Syriac is a late dialect of Aramaic used in ancient Edessa (in modern southeast Turkey) and the surrounding area. Edessa was a significant city on the trade routes, populated with a mixture of Greeks, Persians, Jews, and other minorities in addition to locals. The majority of the population was pagan, and about 10 percent was Jewish. It was so cosmopolitan that it was called the Athens of the East.[2] Perhaps because of its location, Edessa became a major center of the early Eastern church. It was most likely there that the Bible, both OT, and NT, was translated into Syriac and called the Peshitta, meaning “simple” or “obvious.”[3] This name distinguished it from other Syriac versions such as the Syro-Hexapla, which had a very idiosyncratic and literal style.

We do not know the exact date or circumstances of the translation. The OT must have been translated before the fourth century, when the Syriac church fathers Aphrahat and Ephrem quote from it. Most scholars place it in the first or second century CE. Internal evidence suggests that the translators were somehow connected to both Judaism and Christianity. The translation was made from Hebrew and sometimes reflects Jewish exegetical traditions.[4] This suggests that the translators were Jewish since it would be very unusual for non-Jews to know Hebrew.
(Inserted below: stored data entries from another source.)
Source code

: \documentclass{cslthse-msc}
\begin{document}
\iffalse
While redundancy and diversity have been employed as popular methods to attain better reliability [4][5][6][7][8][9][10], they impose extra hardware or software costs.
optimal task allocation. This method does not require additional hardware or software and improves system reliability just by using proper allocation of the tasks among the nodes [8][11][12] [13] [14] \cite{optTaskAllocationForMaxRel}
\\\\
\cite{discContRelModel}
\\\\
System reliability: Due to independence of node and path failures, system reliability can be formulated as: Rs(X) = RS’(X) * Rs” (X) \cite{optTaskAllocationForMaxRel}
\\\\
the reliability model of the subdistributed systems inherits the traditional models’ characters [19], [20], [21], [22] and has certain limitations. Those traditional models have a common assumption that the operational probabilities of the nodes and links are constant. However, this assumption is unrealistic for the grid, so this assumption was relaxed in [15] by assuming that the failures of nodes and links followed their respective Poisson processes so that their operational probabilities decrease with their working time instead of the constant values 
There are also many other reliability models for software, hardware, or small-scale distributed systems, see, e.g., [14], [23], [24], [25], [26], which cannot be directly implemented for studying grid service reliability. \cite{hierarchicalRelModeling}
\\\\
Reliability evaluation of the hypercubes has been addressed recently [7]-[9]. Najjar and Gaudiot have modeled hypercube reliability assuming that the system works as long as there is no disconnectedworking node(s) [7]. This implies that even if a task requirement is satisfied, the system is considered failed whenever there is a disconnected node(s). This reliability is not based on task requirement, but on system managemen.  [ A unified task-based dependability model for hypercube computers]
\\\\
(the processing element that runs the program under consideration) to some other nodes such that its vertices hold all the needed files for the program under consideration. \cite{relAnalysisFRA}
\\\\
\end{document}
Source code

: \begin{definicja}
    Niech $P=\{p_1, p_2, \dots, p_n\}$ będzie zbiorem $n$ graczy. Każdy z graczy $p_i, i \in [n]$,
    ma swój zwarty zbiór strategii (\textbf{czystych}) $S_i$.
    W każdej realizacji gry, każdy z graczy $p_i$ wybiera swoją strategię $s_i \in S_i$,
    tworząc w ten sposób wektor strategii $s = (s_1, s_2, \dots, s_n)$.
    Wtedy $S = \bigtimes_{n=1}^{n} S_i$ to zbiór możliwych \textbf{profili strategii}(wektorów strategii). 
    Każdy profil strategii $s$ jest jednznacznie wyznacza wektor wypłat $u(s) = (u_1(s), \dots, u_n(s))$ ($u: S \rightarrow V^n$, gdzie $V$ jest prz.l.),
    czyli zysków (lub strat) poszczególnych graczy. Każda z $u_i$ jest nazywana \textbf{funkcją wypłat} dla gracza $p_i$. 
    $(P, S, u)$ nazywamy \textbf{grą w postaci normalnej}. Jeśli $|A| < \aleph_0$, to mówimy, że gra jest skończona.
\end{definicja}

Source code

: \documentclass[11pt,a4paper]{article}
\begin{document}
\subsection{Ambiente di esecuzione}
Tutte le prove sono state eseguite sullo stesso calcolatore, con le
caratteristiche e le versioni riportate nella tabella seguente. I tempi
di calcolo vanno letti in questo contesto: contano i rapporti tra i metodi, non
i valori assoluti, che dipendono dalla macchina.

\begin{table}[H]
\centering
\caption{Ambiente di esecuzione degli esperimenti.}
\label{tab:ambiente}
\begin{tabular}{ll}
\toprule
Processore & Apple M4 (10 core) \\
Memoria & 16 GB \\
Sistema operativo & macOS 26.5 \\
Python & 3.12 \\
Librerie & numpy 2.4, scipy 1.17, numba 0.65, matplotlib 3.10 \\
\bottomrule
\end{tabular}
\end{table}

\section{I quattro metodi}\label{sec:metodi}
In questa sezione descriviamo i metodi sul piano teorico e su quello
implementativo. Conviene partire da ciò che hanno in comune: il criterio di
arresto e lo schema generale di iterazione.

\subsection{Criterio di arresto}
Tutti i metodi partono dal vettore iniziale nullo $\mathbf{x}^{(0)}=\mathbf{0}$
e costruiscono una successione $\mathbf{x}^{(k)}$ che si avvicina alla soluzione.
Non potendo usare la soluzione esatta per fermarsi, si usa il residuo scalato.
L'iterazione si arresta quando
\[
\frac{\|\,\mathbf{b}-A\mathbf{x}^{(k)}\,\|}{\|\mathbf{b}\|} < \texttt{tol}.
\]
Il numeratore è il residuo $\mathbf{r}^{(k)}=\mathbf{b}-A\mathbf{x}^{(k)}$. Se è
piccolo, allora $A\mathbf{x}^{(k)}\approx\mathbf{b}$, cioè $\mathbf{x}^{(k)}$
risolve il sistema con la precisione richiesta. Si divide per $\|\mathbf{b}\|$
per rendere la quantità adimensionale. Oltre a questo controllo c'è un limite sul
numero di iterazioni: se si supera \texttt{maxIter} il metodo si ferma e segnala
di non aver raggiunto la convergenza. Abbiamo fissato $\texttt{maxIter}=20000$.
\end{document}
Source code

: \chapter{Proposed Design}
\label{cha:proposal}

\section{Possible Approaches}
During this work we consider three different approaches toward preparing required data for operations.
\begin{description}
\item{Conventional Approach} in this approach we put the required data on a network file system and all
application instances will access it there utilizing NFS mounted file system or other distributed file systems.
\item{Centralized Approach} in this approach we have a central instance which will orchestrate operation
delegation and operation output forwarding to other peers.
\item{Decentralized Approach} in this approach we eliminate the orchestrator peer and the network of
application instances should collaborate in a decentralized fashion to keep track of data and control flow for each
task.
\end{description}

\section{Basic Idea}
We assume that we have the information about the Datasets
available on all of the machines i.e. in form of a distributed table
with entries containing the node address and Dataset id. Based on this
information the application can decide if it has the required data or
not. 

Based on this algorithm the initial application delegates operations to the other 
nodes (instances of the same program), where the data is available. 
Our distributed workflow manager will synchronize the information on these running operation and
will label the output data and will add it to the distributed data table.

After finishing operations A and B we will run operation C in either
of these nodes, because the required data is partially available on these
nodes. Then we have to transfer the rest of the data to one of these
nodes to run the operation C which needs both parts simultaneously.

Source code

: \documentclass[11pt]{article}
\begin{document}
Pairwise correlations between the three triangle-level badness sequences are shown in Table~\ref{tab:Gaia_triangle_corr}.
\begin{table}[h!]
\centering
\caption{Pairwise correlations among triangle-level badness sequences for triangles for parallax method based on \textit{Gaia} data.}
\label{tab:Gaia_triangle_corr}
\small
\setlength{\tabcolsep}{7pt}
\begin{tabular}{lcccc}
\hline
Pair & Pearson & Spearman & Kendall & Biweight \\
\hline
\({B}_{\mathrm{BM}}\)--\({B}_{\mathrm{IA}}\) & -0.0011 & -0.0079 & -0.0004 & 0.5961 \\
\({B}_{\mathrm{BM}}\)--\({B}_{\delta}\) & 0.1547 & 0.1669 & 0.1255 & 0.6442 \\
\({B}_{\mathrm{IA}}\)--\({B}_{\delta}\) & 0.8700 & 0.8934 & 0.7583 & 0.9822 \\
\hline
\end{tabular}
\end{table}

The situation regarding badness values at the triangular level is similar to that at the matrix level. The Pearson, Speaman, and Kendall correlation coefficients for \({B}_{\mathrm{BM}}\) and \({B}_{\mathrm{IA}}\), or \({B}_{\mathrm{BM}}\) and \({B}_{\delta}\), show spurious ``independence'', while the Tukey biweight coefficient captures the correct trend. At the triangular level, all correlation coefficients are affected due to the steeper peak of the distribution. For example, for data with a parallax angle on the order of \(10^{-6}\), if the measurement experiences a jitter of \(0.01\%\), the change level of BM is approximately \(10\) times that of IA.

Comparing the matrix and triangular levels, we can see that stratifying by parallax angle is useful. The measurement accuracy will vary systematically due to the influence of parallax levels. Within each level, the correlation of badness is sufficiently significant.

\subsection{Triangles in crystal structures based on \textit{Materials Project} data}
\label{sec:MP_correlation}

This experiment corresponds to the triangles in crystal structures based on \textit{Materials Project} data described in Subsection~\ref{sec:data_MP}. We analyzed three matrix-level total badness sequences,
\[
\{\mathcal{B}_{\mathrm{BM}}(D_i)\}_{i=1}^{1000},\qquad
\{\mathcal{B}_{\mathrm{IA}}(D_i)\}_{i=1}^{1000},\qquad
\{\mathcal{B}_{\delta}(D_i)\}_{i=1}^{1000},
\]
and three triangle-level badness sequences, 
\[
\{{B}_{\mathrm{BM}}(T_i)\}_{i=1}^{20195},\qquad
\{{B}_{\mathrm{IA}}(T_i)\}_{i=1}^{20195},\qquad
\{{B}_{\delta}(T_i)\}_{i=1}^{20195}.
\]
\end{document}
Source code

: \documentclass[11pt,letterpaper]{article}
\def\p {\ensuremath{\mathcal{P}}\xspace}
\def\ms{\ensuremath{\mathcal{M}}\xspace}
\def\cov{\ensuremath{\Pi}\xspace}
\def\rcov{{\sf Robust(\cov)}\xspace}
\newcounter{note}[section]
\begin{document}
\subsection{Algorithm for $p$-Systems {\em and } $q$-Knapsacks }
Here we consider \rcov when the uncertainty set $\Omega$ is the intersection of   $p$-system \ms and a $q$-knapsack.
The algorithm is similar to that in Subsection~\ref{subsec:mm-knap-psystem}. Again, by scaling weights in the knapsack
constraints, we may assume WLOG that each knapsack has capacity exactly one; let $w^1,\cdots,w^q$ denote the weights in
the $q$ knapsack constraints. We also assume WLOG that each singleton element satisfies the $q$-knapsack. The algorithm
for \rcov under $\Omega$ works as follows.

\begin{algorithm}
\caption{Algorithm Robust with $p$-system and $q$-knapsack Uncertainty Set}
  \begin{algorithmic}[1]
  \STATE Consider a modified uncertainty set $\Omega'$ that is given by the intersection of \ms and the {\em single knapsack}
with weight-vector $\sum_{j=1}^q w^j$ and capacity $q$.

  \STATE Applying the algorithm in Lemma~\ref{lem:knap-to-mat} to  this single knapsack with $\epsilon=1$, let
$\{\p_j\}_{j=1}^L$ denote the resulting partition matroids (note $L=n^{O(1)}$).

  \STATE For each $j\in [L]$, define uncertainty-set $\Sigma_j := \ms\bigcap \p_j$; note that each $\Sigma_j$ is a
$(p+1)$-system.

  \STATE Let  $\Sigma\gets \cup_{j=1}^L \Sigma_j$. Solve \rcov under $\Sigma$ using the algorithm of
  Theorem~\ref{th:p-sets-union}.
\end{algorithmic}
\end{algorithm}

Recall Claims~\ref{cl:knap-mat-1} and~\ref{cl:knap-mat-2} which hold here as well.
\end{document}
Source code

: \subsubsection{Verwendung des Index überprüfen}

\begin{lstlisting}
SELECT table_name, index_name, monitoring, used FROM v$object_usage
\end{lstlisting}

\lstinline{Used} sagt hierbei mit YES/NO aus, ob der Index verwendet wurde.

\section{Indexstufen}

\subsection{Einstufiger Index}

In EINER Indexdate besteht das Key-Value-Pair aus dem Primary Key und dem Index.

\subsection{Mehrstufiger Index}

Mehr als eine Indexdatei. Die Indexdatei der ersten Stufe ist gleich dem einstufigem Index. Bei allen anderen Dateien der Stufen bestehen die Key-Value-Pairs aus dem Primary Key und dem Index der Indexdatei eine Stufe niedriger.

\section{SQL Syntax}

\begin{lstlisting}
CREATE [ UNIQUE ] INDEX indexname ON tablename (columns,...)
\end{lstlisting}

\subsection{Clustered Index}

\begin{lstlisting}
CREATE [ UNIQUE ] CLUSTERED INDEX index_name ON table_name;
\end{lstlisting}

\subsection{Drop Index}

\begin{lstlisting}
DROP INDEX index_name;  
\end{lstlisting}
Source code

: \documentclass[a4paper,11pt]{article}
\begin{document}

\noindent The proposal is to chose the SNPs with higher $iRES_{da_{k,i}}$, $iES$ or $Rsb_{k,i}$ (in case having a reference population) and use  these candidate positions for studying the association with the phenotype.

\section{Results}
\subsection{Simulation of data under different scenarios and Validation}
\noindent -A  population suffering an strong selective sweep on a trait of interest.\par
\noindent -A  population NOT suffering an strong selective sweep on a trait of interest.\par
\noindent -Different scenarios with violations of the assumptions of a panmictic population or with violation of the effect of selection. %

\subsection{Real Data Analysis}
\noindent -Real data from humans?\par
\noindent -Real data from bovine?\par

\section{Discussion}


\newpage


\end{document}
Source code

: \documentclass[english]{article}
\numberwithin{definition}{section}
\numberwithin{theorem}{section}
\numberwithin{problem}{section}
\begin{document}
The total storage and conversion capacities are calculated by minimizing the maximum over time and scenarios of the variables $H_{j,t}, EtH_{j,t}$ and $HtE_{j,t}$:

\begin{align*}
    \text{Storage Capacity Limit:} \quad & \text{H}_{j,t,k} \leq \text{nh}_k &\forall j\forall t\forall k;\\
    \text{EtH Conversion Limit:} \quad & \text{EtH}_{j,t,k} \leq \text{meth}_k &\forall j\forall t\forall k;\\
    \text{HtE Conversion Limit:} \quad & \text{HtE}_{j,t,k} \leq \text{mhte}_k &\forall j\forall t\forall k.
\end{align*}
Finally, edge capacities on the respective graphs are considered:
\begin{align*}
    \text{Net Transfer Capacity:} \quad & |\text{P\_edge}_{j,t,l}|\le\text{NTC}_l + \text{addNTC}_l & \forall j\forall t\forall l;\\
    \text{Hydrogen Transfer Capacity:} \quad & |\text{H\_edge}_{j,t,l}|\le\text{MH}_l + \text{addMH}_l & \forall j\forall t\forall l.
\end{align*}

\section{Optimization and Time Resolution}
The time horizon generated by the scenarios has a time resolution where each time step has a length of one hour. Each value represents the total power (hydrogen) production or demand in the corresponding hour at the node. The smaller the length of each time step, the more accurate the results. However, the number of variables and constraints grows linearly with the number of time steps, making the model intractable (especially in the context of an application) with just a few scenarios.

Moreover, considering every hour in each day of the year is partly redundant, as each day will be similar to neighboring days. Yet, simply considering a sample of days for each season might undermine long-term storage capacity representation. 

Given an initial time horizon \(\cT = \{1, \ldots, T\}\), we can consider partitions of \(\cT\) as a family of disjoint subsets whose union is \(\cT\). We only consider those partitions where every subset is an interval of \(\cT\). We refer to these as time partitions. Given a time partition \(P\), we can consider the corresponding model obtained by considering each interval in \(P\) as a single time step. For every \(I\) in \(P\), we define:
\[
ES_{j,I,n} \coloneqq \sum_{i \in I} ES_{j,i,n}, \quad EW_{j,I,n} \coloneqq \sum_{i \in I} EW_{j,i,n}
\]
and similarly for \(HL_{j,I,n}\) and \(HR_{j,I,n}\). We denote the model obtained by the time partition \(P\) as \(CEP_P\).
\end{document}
On the other hand, the Peshitta was used and transmitted in the Christian church, and it appears to be uninterested in rabbinic dietary laws and other Jewish theological emphases. Therefore, Michael Weitzman has argued that it was created by nonrabbinic Jews who converted to Christianity.[5]

The Peshitta was rejected by Jews because, like the Septuagint, it had become the Bible of the church. In addition, its particular renderings did not support dominant rabbinic interpretations.[6] But by the fifth and sixth centuries, new Syriac versions were being created (especially of the NT) because the Peshitta was not considered to be sufficiently “Christian” or sufficiently reflective of the Greek text traditions.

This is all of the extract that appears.